Vale Geoff Whitty (1946–2018)

Editor note: Professor Geoff Whitty died on the morning of Friday 27 July 2018, following his struggle with cancer. His life touched many, often through his generosity of intellect and spirit. Since his death, many stories have emerged of his many contributions to the development of individuals and of the sociology of education. Among these, in 2006, Geoff joined the Editorial Advisory Panel of Critical Studies in Education, supporting its relaunch as a new forum for scholarship in the critical sociology of education. In memory of Geoff and of his leadership in education research and practice, we invited long-time colleague and friend, Stephen Ball, to write the following tribute. Trevor Gale, Editor-in-Chief.

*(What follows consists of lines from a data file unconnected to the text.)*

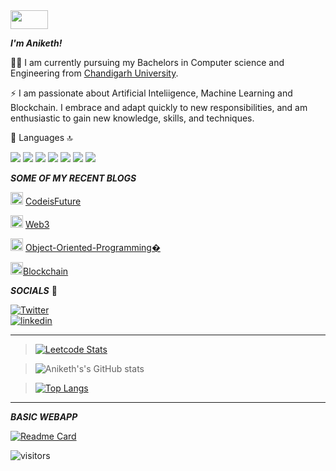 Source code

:<img src="https://user-images.githubusercontent.com/74004409/138744651-645f07c9-67f2-4e47-b9da-c4107688d9be.gif" width="60" height="30" /> 

***I'm Aniketh!***

👨‍💻 I am currently pursuing my Bachelors in Computer science and Engineering from [Chandigarh University](https://www.cuchd.in/).

⚡ I am passionate about Artificial Inteliigence, Machine Learning and Blockchain. I embrace and adapt quickly to new responsibilities,
    and am enthusiastic to gain new knowledge, skills, and techniques. 
    
🚀 Languages 🔝

<img src="https://img.shields.io/badge/Python-FFD43B?style=for-the-badge&logo=python&logoColor=darkgreen"> <img src="https://img.shields.io/badge/HTML5-E34F26?style=for-the-badge&logo=html5&logoColor=white"> <img src="https://img.shields.io/badge/CSS3-1572B6?style=for-the-badge&logo=css3&logoColor=white"> <img src="https://img.shields.io/badge/C-00599C?style=for-the-badge&logo=c&logoColor=white"> <img src="https://img.shields.io/badge/C%2B%2B-00599C?style=for-the-badge&logo=c%2B%2B&logoColor=white"> <img src="https://img.shields.io/badge/Java-ED8B00?style=for-the-badge&logo=java&logoColor=white"> <img src="https://img.shields.io/badge/Solidity-e6e6e6?style=for-the-badge&logo=solidity&logoColor=black">
    
    
 ***SOME OF MY RECENT BLOGS***
 
 <img src="https://pic.sopili.net/pub/emoji/twitter/2/72x72/1f449.png" width=20 height=20> <a href="https://aniketh88.hashnode.dev/learn-to-code-for-a-better-future">CodeisFuture</a>
 
 <img src="https://pic.sopili.net/pub/emoji/twitter/2/72x72/1f449.png" width=20 height=20> <a href="https://dev.to/anipaul2/web3-whats-the-hype-all-about-18ia">Web3</a>
 
 <img src="https://pic.sopili.net/pub/emoji/twitter/2/72x72/1f449.png" width=20 height=20> <a href="https://aniketh88.hashnode.dev/oop">Object-Oriented-Programming�</a>
 
 <img src="https://pic.sopili.net/pub/emoji/twitter/2/72x72/1f449.png" width=20 height=20><a href="https://medium.com/@aniketh131/why-does-blockchain-matter-def4d3de3795">Blockchain</a>
 

***SOCIALS*** 🧒

[![Twitter](https://img.shields.io/twitter/url/https/twitter.com/bukotsunikki.svg?style=social&label=Follow%20%40aniketh_88)](https://twitter.com/aniketh_88)  
[![linkedin](https://img.shields.io/badge/LinkedIn-0077B5?style=for-the-badge&logo=linkedin&logoColor=white)](https://www.linkedin.com/in/aniketh-paul-7728691bb/) 


---
    
    
> [![Leetcode Stats](https://leetcode.card.workers.dev/?username=Anipaul1&font=milonga)](https://leetcode.com/Anipaul1)


> ![Aniketh's's GitHub stats](https://github-readme-stats.vercel.app/api?username=anipaul2&hide=stars&include_all_commits=false&custom_title=GitHub%20Stats&theme=vision-friendly-dark&show_icons=true) 



> [![Top Langs](https://github-readme-stats.vercel.app/api/top-langs/?username=anipaul2&layout=compact)](https://github.com/anuraghazra/github-readme-stats)
    
    
---


***BASIC WEBAPP***

[![Readme Card](https://github-readme-stats.vercel.app/api/pin/?username=anipaul2&repo=python-and-html)](https://github.com/anipaul2/python-and-html/tree/main/Webapp)



![visitors](https://visitor-badge.laobi.icu/badge?page_id=anipaul2.anipaul2)


<!--START_SECTION:activity-->



<!--END_SECTION:activity-->



<!--
**anipaul2/anipaul2** is a ✨ _special_ ✨ repository because its `README.md` (this file) appears on your GitHub profile.

Here are some ideas to get you started:

- 🔭 I’m currently working on ...
- 🌱 I’m currently learning ...
- 👯 I’m looking to collaborate on ...
- 🤔 I’m looking for help with ...
- 💬 Ask me about ...
- 📫 How to reach me: ...
- 😄 Pronouns: ...
- ⚡ Fun fact: ...
-->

Geoff Whitty was a major figure in education, educational research and the sociology of education – as an academic, through his work on policy and the politics of education, in a direct relation to policy and practice and as an institutional leader. In celebrating Geoff, I will concentrate on his academic contribution.

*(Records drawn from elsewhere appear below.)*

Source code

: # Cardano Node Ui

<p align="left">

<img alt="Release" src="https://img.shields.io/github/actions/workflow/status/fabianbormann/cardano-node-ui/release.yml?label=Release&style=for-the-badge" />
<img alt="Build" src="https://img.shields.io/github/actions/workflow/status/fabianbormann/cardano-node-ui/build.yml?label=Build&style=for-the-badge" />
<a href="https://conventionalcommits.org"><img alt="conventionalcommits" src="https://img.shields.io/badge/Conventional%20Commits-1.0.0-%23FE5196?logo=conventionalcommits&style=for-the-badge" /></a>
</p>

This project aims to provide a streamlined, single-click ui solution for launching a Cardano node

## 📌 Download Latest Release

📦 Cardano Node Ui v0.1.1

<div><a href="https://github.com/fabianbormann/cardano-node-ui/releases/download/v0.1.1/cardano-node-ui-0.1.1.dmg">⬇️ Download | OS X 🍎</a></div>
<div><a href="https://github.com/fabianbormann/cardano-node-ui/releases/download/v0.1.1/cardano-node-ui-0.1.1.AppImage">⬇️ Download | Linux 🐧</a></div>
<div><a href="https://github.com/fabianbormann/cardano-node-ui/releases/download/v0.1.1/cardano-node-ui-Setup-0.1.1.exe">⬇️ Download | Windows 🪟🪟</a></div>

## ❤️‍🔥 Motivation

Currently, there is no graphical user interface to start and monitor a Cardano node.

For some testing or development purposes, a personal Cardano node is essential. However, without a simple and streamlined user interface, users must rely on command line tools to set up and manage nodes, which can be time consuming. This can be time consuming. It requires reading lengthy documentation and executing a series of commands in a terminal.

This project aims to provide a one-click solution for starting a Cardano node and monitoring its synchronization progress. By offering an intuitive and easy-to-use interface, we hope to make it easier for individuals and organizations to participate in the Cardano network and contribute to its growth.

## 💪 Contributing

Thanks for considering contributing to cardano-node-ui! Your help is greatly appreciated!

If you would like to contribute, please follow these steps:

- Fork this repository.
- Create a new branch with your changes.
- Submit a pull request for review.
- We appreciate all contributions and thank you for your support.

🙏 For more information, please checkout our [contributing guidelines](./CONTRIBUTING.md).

I first encountered Geoff, although I am not sure we spoke, at a Sociology of Education conference in 1974, organised by the Open University, at Balls Park College (now defunct). The conference was set within the theoretical and epistemological ferment that was the New Sociology of Education (NSE) and Geoff presented a paper ‘Sociology and the problem of radical educational change’ in which is coined the term naïve possibilitarianism and in which he sketched out the need for radical educational change to eliminate social inequalities and at the same time the difficulties involved in achieving change. This tension defined the rest of his career in education. Geoff was a key contributor to the NSE through his work on the sociology of the curriculum and the curriculum as ideological practice and last year his 1985 book, Sociology and School Knowledge, was reissued by Routledge. In the final chapter of that book, he considers ‘the nature of an appropriate political response to the insights about the curriculum that may be derived from recent work on the sociology of school knowledge’ (p. 167), again anticipating later concerns. During the 1970s, he also edited two collections of papers with MFD Young: (Whitty & Young, Citation1976) Explorations in the politics of school knowledge. Issues in sociology, politics and education and (Whitty & Young, Citation1977) Society, state and schooling: readings on the possibilities for radical education, which sought to make school knowledge a political issue and at the same time explored the possibilities of radical change.Footnote1

In 1985, I succeeded Geoff as Tutor for the MA in Urban Education at KCL and he became a friend, interlocutor and a great source of support. In 2001, I succeeded him again as Karl Mannheim Professor of Sociology of Education at the Institute of Education, he had become Director of the IOE (2000–2010). Following his retirement as Director, Geoff went on to posts at the universities of Bath, Bath Spa, and Newcastle, Australia.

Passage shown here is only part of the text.